Ultimately, it is the student’s responsibility to use these resources to make decisions and set educational goals.
Here are goals and responsibilities for students at different stages of their college career:
In their first year, students should become familiar with Old Westbury’s Liberal Education requirements and requirements for proficiency in Math and Writing. While students do not need to choose a major in the first year, they should be aware of the majors offered by Old Westbury and give some thought to which one they may pursue. In addition to individual sessions with academic advisors, first year students will attend an Academic Mapping Workshop that will help them develop an understanding of the coursework required to complete a degree.
Students are responsible for choosing and declaring a major during their second year. If a student has not declared a major after completing 42 credits, a declaration of major hold will prevent them from registering for classes. Majors ordinarily have introductory courses that need to be completed before moving on to upper division courses. In some majors, there are courses which must be taken in sequence. Sophomore students need to become familiar with their major’s requirements- the Academic Advising Center is available to provide information and answer questions.
Upper Division Students
Once students have begun their junior year, they need to begin working a faculty advisor in their major department. Many faculty advisors expect students to come to advising sessions with a printed CAPP report, so it is important for students to know how to perform an online degree audit at this stage. The Advising Center is available to answer questions and provide assistance for upper division students, but at this stage their major department should be their primary source of advising.

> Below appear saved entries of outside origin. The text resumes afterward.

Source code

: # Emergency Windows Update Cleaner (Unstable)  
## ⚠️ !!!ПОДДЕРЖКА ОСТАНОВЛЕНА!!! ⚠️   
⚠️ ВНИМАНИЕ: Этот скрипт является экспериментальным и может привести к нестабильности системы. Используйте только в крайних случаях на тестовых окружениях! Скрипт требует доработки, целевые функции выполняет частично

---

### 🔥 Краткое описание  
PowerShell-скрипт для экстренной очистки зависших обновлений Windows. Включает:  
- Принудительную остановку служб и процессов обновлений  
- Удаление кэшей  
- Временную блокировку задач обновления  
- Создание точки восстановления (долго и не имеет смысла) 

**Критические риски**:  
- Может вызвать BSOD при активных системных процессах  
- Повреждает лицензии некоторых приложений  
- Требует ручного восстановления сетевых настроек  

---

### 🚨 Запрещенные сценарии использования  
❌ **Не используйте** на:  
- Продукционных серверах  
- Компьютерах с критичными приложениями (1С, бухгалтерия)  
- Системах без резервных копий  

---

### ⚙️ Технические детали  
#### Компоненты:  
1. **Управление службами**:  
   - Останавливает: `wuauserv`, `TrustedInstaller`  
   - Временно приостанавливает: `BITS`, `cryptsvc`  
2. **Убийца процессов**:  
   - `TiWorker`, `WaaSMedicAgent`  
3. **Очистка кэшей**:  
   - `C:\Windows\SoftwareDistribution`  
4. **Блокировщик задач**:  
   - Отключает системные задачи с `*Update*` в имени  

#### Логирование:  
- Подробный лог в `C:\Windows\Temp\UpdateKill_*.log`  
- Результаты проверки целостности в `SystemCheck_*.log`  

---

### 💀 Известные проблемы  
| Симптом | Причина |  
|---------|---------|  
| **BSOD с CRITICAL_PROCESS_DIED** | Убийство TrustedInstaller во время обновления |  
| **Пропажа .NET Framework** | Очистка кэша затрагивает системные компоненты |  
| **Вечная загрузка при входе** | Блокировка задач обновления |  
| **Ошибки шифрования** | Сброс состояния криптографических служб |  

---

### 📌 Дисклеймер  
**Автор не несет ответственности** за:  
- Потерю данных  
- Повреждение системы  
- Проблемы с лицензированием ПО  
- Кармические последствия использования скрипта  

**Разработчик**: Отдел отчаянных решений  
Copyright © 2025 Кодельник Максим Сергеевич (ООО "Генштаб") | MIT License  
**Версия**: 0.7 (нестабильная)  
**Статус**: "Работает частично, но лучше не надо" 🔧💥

Prior to starting at Old Westbury, New Transfer students will meet with an academic advisor during a special orientation session. Coursework from other institutions is evaluated by the registrar’s office. An Academic Advisor or faculty member from the student’s major department (depending on class standing) will explain how the coursework was evaluated. After being advised, transfer students should understand which Liberal Education requirements and major requirements have been met by previous coursework. The Advising Center is available to help transfer students who have questions about their progress towards their degree.
Advising Involves Collaboration!
At all stages of a student’s college career, advising is a process of collaboration between student and advisor. Students who prepare for advising sessions by reviewing their degree requirements and checking to see what courses are available tend to gain more from the experience than those who expect to be “given” classes. The more students actively participate in the advising process, the more satisfied they will be with their education.